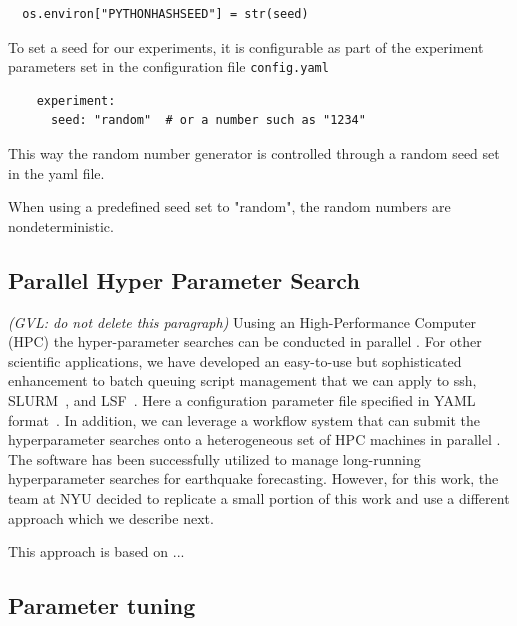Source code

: \documentclass[sigplan,screen]{acmart}
\begin{document}
{\footnotesize
\begin{verbatim}
  os.environ["PYTHONHASHSEED"] = str(seed)
\end{verbatim}}


To set a seed for our experiments, it is configurable as part of the  experiment parameters set in the configuration file \verb|config.yaml|

{\footnotesize
\begin{verbatim}
    experiment:
      seed: "random"  # or a number such as "1234"
\end{verbatim}}

This way the  random number generator is controlled through a  random seed set in the yaml file.

When using a predefined seed set to "random", the random numbers are nondeterministic. 


\subsection{Parallel Hyper Parameter Search}

{\em (GVL: do not delete this paragraph)}
Uusing an High-Performance Computer (HPC) the hyper-parameter searches can be conducted in parallel \cite{github-cloudmesh-sbatch}. For other scientific applications, we have developed an easy-to-use but sophisticated enhancement to batch queuing script management that we can apply to ssh, SLURM~\cite{www-slurm}, and LSF~\cite{www-lsf}. Here a configuration parameter file specified in YAML format~\cite{github-cloudmesh-sbatch}. In addition, we can leverage a workflow system that can submit the hyperparameter searches onto a heterogeneous set of HPC machines in parallel \cite{github-cloudmesh-cc,las22-cloudmesh-cc-reu}. The software has been successfully utilized to manage long-running hyperparameter searches for earthquake forecasting.  However, for this work, the team at NYU decided to replicate a small portion of this work and use a different approach which we describe next. 

This approach is based on ... 


\subsection{Parameter tuning}
\end{document}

_What you have to do_
Begin at the first line of the entries and end at the line containing "(GVL: do not": write out each line exactly, skipping pictures.

_Your response_
Source code

: \documentclass[sigplan,screen]{acmart}
\begin{document}
{\footnotesize
\begin{verbatim}
  os.environ["PYTHONHASHSEED"] = str(seed)
\end{verbatim}}


To set a seed for our experiments, it is configurable as part of the  experiment parameters set in the configuration file \verb|config.yaml|

{\footnotesize
\begin{verbatim}
    experiment:
      seed: "random"  # or a number such as "1234"
\end{verbatim}}

This way the  random number generator is controlled through a  random seed set in the yaml file.

When using a predefined seed set to "random", the random numbers are nondeterministic. 


\subsection{Parallel Hyper Parameter Search}

{\em (GVL: do not delete this paragraph)}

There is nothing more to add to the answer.